Given the entries that follow, write out exactly the lines starting at the one containing "failure notification support" and ending at the one containing "- Event validation", both ends included, and only those.

** Opening Records for the exercise block **

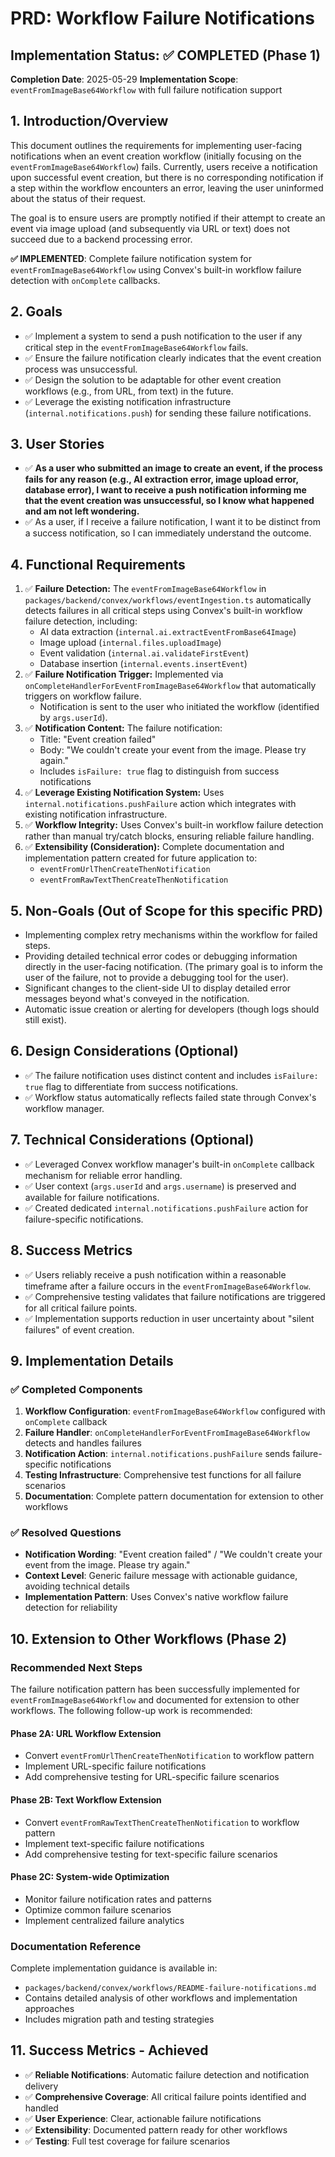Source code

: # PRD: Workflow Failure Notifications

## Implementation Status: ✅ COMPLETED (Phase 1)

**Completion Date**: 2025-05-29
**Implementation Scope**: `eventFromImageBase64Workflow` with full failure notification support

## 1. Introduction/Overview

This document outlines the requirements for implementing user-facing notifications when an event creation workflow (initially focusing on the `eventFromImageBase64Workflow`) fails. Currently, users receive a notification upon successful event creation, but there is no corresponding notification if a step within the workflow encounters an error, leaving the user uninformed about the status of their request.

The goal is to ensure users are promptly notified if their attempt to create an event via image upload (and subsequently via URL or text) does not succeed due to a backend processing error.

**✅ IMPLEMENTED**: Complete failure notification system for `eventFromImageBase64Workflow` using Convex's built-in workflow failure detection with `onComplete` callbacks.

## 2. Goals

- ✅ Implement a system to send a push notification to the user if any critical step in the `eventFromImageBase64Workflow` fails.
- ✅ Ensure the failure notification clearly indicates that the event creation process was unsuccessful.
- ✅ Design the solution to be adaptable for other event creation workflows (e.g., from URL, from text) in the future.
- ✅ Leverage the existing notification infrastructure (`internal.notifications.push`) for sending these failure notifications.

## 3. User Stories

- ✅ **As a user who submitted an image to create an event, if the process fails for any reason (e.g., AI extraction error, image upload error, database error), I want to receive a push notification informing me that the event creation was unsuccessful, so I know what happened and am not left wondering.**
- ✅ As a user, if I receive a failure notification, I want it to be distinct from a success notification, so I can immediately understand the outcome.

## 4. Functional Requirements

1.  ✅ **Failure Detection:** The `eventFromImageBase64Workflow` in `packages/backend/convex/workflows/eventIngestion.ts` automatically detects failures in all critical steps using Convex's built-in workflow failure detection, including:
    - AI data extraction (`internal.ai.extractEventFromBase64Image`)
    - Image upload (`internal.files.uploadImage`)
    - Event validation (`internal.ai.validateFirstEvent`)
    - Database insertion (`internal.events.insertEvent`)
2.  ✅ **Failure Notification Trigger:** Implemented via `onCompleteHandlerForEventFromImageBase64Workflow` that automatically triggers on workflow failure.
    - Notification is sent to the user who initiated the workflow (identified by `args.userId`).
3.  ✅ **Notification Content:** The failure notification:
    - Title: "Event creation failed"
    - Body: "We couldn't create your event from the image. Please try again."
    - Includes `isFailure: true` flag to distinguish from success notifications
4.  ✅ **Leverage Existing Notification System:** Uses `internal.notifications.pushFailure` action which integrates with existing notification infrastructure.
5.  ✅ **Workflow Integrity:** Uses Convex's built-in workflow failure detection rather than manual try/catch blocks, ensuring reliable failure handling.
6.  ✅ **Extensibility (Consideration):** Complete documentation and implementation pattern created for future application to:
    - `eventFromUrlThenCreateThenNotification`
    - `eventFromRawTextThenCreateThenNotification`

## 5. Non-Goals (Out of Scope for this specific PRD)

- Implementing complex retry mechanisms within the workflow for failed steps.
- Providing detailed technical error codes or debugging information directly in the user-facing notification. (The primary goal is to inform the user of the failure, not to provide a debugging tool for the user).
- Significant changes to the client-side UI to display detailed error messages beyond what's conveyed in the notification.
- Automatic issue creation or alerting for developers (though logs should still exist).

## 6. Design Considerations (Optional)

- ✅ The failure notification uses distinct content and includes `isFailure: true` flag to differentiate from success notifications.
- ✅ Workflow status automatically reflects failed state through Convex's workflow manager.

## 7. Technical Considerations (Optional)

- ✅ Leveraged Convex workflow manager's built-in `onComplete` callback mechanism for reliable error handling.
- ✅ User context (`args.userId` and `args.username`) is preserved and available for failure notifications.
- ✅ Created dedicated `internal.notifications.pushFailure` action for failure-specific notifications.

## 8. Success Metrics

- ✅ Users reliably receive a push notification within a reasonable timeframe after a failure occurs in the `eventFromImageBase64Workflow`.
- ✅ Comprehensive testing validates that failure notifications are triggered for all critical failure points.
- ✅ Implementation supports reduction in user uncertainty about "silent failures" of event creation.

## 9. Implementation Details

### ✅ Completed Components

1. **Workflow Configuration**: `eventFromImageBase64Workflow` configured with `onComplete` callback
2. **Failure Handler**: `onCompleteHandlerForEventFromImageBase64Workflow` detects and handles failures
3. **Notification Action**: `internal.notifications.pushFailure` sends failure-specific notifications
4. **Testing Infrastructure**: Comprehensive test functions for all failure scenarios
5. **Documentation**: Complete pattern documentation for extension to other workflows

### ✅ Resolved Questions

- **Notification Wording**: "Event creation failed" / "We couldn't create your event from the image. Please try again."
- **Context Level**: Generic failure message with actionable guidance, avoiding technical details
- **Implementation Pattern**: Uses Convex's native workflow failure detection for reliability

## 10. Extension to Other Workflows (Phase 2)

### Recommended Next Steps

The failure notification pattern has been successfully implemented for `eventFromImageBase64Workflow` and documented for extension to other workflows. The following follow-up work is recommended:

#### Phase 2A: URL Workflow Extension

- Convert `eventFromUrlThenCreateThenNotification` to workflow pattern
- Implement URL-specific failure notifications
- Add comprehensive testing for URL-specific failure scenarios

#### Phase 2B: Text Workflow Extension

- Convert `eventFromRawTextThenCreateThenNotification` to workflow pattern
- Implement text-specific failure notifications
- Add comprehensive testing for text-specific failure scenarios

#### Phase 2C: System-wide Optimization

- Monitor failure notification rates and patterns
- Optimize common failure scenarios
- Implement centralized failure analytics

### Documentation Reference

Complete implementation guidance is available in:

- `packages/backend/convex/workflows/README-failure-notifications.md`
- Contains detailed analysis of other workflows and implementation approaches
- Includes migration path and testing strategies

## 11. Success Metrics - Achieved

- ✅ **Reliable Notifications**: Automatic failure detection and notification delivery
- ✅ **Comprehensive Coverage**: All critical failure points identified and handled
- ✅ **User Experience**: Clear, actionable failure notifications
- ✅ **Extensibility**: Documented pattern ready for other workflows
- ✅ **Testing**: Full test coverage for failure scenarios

** Closing Records for the exercise block **
** Opening Records for the exercise block **

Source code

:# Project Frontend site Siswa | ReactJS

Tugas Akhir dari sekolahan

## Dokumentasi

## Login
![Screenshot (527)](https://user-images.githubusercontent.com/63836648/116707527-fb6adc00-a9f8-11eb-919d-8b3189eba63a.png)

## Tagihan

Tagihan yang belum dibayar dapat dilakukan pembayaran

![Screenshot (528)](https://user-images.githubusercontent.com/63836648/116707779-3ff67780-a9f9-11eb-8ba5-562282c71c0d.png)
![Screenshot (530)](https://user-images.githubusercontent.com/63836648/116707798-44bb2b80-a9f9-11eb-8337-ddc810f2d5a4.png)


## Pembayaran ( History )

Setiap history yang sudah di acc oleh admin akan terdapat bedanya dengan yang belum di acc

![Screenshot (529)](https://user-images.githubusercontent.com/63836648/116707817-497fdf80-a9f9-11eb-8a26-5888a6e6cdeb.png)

** Closing Records for the exercise block **
** Opening Records for the exercise block **

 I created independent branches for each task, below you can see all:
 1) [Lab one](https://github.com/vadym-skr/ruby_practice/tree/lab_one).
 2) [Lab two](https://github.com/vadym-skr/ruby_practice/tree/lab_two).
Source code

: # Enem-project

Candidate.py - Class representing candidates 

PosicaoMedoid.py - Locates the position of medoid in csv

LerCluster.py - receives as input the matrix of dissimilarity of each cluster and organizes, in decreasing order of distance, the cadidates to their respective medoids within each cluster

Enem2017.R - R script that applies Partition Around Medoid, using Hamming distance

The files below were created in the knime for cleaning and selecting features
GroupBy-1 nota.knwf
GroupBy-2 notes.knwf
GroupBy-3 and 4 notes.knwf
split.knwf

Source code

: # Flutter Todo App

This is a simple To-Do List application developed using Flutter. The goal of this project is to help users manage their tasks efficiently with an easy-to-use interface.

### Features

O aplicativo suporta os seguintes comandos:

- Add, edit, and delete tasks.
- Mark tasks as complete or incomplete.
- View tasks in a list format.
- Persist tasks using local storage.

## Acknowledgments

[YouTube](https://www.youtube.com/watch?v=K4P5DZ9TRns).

** Closing Records for the exercise block **

**Solution for this problem**
**Implementation Scope**: `eventFromImageBase64Workflow` with full failure notification support

## 1. Introduction/Overview

This document outlines the requirements for implementing user-facing notifications when an event creation workflow (initially focusing on the `eventFromImageBase64Workflow`) fails. Currently, users receive a notification upon successful event creation, but there is no corresponding notification if a step within the workflow encounters an error, leaving the user uninformed about the status of their request.

The goal is to ensure users are promptly notified if their attempt to create an event via image upload (and subsequently via URL or text) does not succeed due to a backend processing error.

**✅ IMPLEMENTED**: Complete failure notification system for `eventFromImageBase64Workflow` using Convex's built-in workflow failure detection with `onComplete` callbacks.

## 2. Goals

- ✅ Implement a system to send a push notification to the user if any critical step in the `eventFromImageBase64Workflow` fails.
- ✅ Ensure the failure notification clearly indicates that the event creation process was unsuccessful.
- ✅ Design the solution to be adaptable for other event creation workflows (e.g., from URL, from text) in the future.
- ✅ Leverage the existing notification infrastructure (`internal.notifications.push`) for sending these failure notifications.

## 3. User Stories

- ✅ **As a user who submitted an image to create an event, if the process fails for any reason (e.g., AI extraction error, image upload error, database error), I want to receive a push notification informing me that the event creation was unsuccessful, so I know what happened and am not left wondering.**
- ✅ As a user, if I receive a failure notification, I want it to be distinct from a success notification, so I can immediately understand the outcome.

## 4. Functional Requirements

1.  ✅ **Failure Detection:** The `eventFromImageBase64Workflow` in `packages/backend/convex/workflows/eventIngestion.ts` automatically detects failures in all critical steps using Convex's built-in workflow failure detection, including:
    - AI data extraction (`internal.ai.extractEventFromBase64Image`)
    - Image upload (`internal.files.uploadImage`)
    - Event validation (`internal.ai.validateFirstEvent`)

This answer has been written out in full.